Sans attendre les annonces du Premier ministre ce 28 avril sur les commerces et avant même la nomination le 23 avril de Jeanne-Marie Prost comme médiatrice sur les loyers des commerçants, des propriétaires de locaux ont déjà accepté de négocier avec leurs locataires.

"Cela concerne un peu moins 25% des locataires aujourd'hui, et nous gérons ces situations au cas par cas", déclare le président-directeur général de Perial. "Aujourd'hui nous aménageons la perception de ces loyers pour accompagner au mieux nos locataires. Les loyers du premier trimestre ont été recouverts à 95%", ajoute Eric Cosserat.

"Nous nous apercevons que ceux qui ont des problèmes nous contactent spontanément. Nous avons reçu des demandes allant de la suspension à l'annulation des loyers, mais nous nous sommes positionnés sur le report des loyers sans pénalités de retard", confirme son homologue Jean-Marie Souclier, DG de Sogenial. "Nous préférons avoir des actifs occupés avec des aménagements de paiements plutôt que des locaux vides. Il est en outre trop tôt pour se prononcer sur l'annulation pure et simple des loyers. Nous faisons du cas par cas."

Perial et Sogenial sont des sociétés civiles en placement immobilier (SCPI). Elles collectent des fonds auprès d'investisseurs avant d'acquérir un parc immobilier spécifique qu'elles gèrent comme n'importe quel bailleur. Agréées par l'Autorité des marchés financiers, ces entreprises reversent ensuite une quote-part de leurs recettes à ces parties prenantes.

"Le commerce de proximité commerce toujours"

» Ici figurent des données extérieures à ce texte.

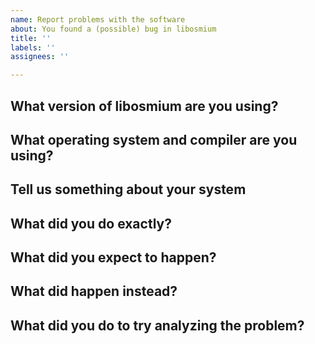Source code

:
 ```yaml
---
name: Report problems with the software
about: You found a (possible) bug in libosmium
title: ''
labels: ''
assignees: ''

---
```


## What version of libosmium are you using?

<!-- Please use the [latest
release](https://github.com/osmcode/libosmium/releases) or master if at all
possible. -->


## What operating system and compiler are you using?

<!-- Also what Linux distribution if applicable, OS version? -->


## Tell us something about your system

<!-- How much RAM do you have, how many CPUs, bare metal or cloud setup? -->


## What did you do exactly?

<!-- Please provide the command(s) you used including all options etc. Include
links to input files. -->


## What did you expect to happen?

<!-- Describe in detail what you expected the above would do. -->


## What did happen instead?

<!-- Please describe what happened and why you think this is wrong. Please
include (or link to, if it is too verbose) the log output. -->


## What did you do to try analyzing the problem?

<!-- Describe what steps you already did to try analyzing the problem before
reporting. -->

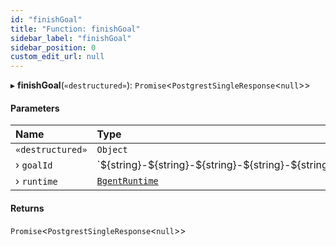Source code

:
 ```yaml
---
id: "finishGoal"
title: "Function: finishGoal"
sidebar_label: "finishGoal"
sidebar_position: 0
custom_edit_url: null
---
```


▸ **finishGoal**(`«destructured»`): `Promise`\<`PostgrestSingleResponse`\<``null``\>\>

#### Parameters

| Name | Type |
| :------ | :------ |
| `«destructured»` | `Object` |
| › `goalId` | \`$\{string}-$\{string}-$\{string}-$\{string}-$\{string}\` |
| › `runtime` | [`BgentRuntime`](../classes/BgentRuntime.md) |

#### Returns

`Promise`\<`PostgrestSingleResponse`\<``null``\>\>
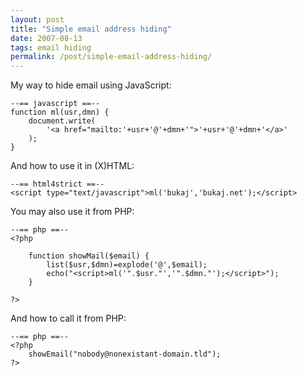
 ```yaml
---
layout: post
title: "Simple email address hiding"
date: 2007-08-13
tags: email hiding
permalink: /post/simple-email-address-hiding/
---
```

My way to hide email using JavaScript:

    --== javascript ==--
    function ml(usr,dmn) {
        document.write(
            '<a href="mailto:'+usr+'@'+dmn+'">'+usr+'@'+dmn+'</a>'
        );
    }

And how to use it in (X)HTML:

    --== html4strict ==--
    <script type="text/javascript">ml('bukaj','bukaj.net');</script>

You may also use it from PHP:

    --== php ==--
    <?php
    
        function showMail($email) {
            list($usr,$dmn)=explode('@',$email);
            echo("<script>ml('".$usr."','".$dmn."');</script>");
        }
    
    ?>
    
And how to call it from PHP:

    --== php ==--
    <?php
        showEmail("nobody@nonexistant-domain.tld");
    ?>
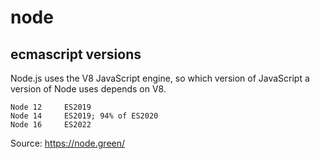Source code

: # node

## ecmascript versions

Node.js uses the V8 JavaScript engine, so which version of JavaScript
a version of Node uses depends on V8.

```
Node 12     ES2019
Node 14     ES2019; 94% of ES2020
Node 16     ES2022
```

Source: https://node.green/
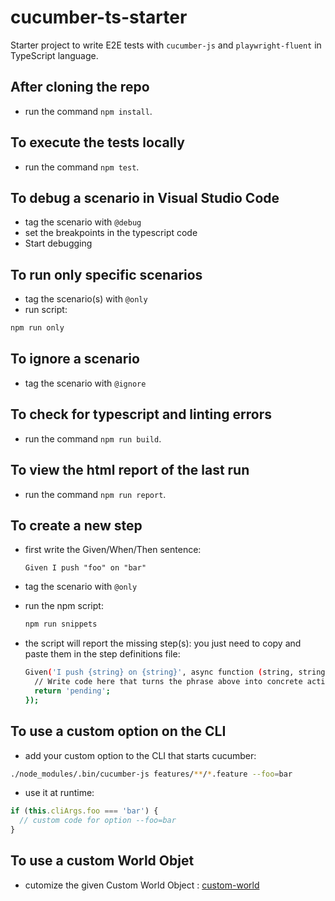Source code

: # cucumber-ts-starter
Starter project to write E2E tests with `cucumber-js` and `playwright-fluent` in TypeScript language.

## After cloning the repo

* run the command `npm install`.

## To execute the tests locally

* run the command `npm test`.

## To debug a scenario in Visual Studio Code

* tag the scenario with `@debug`
* set the breakpoints in the typescript code
* Start debugging

## To run only specific scenarios

* tag the scenario(s) with `@only`
* run script:
```sh
npm run only
```

## To ignore a scenario

* tag the scenario with `@ignore`

## To check for typescript and linting errors

* run the command `npm run build`.

## To view the html report of the last run

* run the command `npm run report`.

## To create a new step

* first write the Given/When/Then sentence:
  ```gherkin
  Given I push "foo" on "bar"
  ```

* tag the scenario with `@only`

* run the npm script:
  ```sh
  npm run snippets
  ```

* the script will report the missing step(s): you just need to copy and paste them in the step definitions file:

  ```sh
  Given('I push {string} on {string}', async function (string, string2) {
    // Write code here that turns the phrase above into concrete actions
    return 'pending';
  });
  ```

## To use a custom option on the CLI

* add your custom option to the CLI that starts cucumber:
```sh
./node_modules/.bin/cucumber-js features/**/*.feature --foo=bar 
```
* use it at runtime:
```js
if (this.cliArgs.foo === 'bar') {
  // custom code for option --foo=bar
}
```

## To use a custom World Objet

* cutomize the given Custom World Object : [custom-world](world/custom-world.ts)
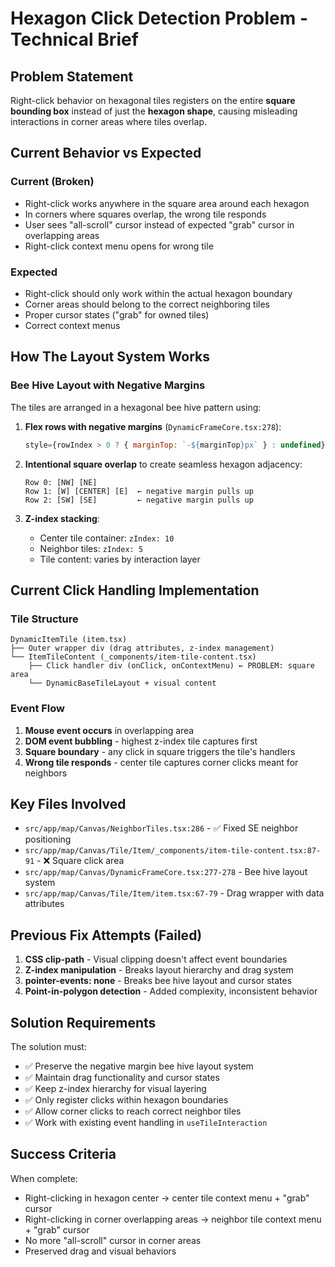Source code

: # Hexagon Click Detection Problem - Technical Brief

## Problem Statement

Right-click behavior on hexagonal tiles registers on the entire **square bounding box** instead of just the **hexagon shape**, causing misleading interactions in corner areas where tiles overlap.

## Current Behavior vs Expected

### Current (Broken)
- Right-click works anywhere in the square area around each hexagon
- In corners where squares overlap, the wrong tile responds
- User sees "all-scroll" cursor instead of expected "grab" cursor in overlapping areas
- Right-click context menu opens for wrong tile

### Expected
- Right-click should only work within the actual hexagon boundary
- Corner areas should belong to the correct neighboring tiles
- Proper cursor states ("grab" for owned tiles)
- Correct context menus

## How The Layout System Works

### Bee Hive Layout with Negative Margins
The tiles are arranged in a hexagonal bee hive pattern using:

1. **Flex rows with negative margins** (`DynamicFrameCore.tsx:278`):
   ```jsx
   style={rowIndex > 0 ? { marginTop: `-${marginTop}px` } : undefined}
   ```

2. **Intentional square overlap** to create seamless hexagon adjacency:
   ```
   Row 0: [NW] [NE]
   Row 1: [W] [CENTER] [E]  ← negative margin pulls up
   Row 2: [SW] [SE]         ← negative margin pulls up
   ```

3. **Z-index stacking**:
   - Center tile container: `zIndex: 10`
   - Neighbor tiles: `zIndex: 5`
   - Tile content: varies by interaction layer

## Current Click Handling Implementation

### Tile Structure
```
DynamicItemTile (item.tsx)
├── Outer wrapper div (drag attributes, z-index management)
└── ItemTileContent (_components/item-tile-content.tsx)
    ├── Click handler div (onClick, onContextMenu) ← PROBLEM: square area
    └── DynamicBaseTileLayout + visual content
```

### Event Flow
1. **Mouse event occurs** in overlapping area
2. **DOM event bubbling** - highest z-index tile captures first
3. **Square boundary** - any click in square triggers the tile's handlers
4. **Wrong tile responds** - center tile captures corner clicks meant for neighbors

## Key Files Involved

- `src/app/map/Canvas/NeighborTiles.tsx:286` - ✅ Fixed SE neighbor positioning
- `src/app/map/Canvas/Tile/Item/_components/item-tile-content.tsx:87-91` - ❌ Square click area
- `src/app/map/Canvas/DynamicFrameCore.tsx:277-278` - Bee hive layout system
- `src/app/map/Canvas/Tile/Item/item.tsx:67-79` - Drag wrapper with data attributes

## Previous Fix Attempts (Failed)

1. **CSS clip-path** - Visual clipping doesn't affect event boundaries
2. **Z-index manipulation** - Breaks layout hierarchy and drag system
3. **pointer-events: none** - Breaks bee hive layout and cursor states
4. **Point-in-polygon detection** - Added complexity, inconsistent behavior

## Solution Requirements

The solution must:
- ✅ Preserve the negative margin bee hive layout system
- ✅ Maintain drag functionality and cursor states
- ✅ Keep z-index hierarchy for visual layering
- ✅ Only register clicks within hexagon boundaries
- ✅ Allow corner clicks to reach correct neighbor tiles
- ✅ Work with existing event handling in `useTileInteraction`

## Success Criteria

When complete:
- Right-clicking in hexagon center → center tile context menu + "grab" cursor
- Right-clicking in corner overlapping areas → neighbor tile context menu + "grab" cursor
- No more "all-scroll" cursor in corner areas
- Preserved drag and visual behaviors
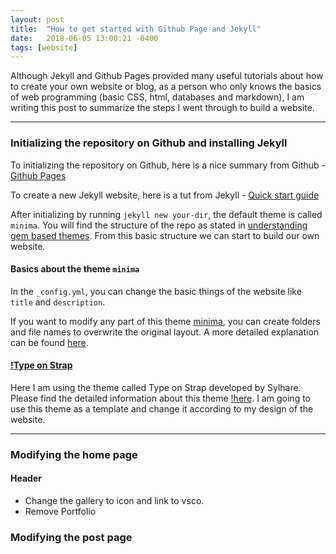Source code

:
 ```yaml
---
layout: post
title:  "How to get started with Github Page and Jekyll"
date:   2018-06-05 13:00:21 -0400
tags: [website]
---
```

Although Jekyll and Github Pages provided many useful tutorials about how to create your own website or blog, as a person who only knows the basics of web programming (basic CSS, html, databases and markdown), I am writing this post to summarize the steps I went through to build a website.

---

### Initializing the repository on Github and installing Jekyll ###

To initializing the repository on Github, here is a nice summary from Github - [Github Pages](https://pages.github.com/)

To create a new Jekyll website, here is a tut from Jekyll - [Quick start guide](https://jekyllrb.com/docs/quickstart/)

After initializing by running `jekyll new your-dir`, the default theme is called `minima`. You will find the structure of the repo as stated in [understanding gem based themes](https://jekyllrb.com/docs/themes/#understanding-gem-based-themes). From this basic structure we can start to build our own website. 

#### Basics about the theme `minima`

In the `_config.yml`, you can change the basic things of the website like `title` and `description`. 

If you want to modify any part of this theme [minima](https://github.com/jekyll/minima), you can create folders and file names to overwrite the original layout. A more detailed explanation can be found [here](https://jekyllrb.com/docs/themes/#overriding-theme-defaults).


#### [!Type on Strap](https://github.com/sylhare/Type-on-Strap)

Here I am using the theme called Type on Strap developed by Sylhare. Please find the detailed information about this theme [!here](https://github.com/sylhare/Type-on-Strap). I am going to use this theme as a template and change it according to my design of the website.


---

### Modifying the home page



#### Header

* Change the gallery to icon and link to vsco. 
* Remove Portfolio


### Modifying the post page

La première est spécialisée dans l'immobilier de bureaux, mais comme les foncières et les promoteurs, Perial ne croit pas en la disparition de ce produit d'investissement"Le télétravail forcé va servir d'accélérateur à des tendances comme la modification de l'organisation du travail, et notamment moins de bureaux individuels et plus de flex office. Le bureau demeure incontournable pour répondre au besoin de se retrouver dans des lieux physiques, discuter, créer un lien social", estime son PDG. Les commerces ne représentent que 15% de ses actifs, mais la confiance semble de mise pour la suite.

"Nous ne sommes pas des spécialistes et nous investissons beaucoup plus dans les grandes métropoles", dit encore Eric Cosserat. "Malgré l'augmentation de la vente à distance et du e-commerce, le commerce de proximité existera toujours. "

La seconde...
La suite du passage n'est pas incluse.